BEGIN Provided data

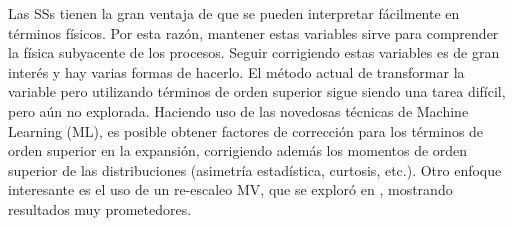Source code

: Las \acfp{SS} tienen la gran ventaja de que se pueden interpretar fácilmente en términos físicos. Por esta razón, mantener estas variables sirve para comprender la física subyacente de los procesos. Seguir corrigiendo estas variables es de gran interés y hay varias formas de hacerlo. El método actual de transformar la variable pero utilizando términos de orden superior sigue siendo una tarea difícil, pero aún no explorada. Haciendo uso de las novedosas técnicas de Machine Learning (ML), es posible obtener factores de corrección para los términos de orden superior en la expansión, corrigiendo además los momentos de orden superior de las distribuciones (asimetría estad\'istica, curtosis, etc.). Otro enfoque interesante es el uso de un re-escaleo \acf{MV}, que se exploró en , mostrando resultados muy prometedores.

END Provided data
BEGIN Provided data

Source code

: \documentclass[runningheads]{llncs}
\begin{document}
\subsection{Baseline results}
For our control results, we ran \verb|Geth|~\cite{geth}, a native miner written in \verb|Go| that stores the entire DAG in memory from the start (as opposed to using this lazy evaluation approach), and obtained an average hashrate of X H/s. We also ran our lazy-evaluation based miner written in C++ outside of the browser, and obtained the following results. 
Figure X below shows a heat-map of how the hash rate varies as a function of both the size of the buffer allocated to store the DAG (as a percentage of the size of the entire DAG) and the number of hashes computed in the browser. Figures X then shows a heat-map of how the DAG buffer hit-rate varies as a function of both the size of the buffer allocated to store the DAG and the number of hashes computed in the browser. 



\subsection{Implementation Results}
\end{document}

END Provided data

## Work instruction
If the word "browser" is on a line above, return that line.

## Answer to this problem
For our control results, we ran \verb|Geth|~\cite{geth}, a native miner written in \verb|Go| that stores the entire DAG in memory from the start (as opposed to using this lazy evaluation approach), and obtained an average hashrate of X H/s. We also ran our lazy-evaluation based miner written in C++ outside of the browser, and obtained the following results. 
Figure X below shows a heat-map of how the hash rate varies as a function of both the size of the buffer allocated to store the DAG (as a percentage of the size of the entire DAG) and the number of hashes computed in the browser. Figures X then shows a heat-map of how the DAG buffer hit-rate varies as a function of both the size of the buffer allocated to store the DAG and the number of hashes computed in the browser. 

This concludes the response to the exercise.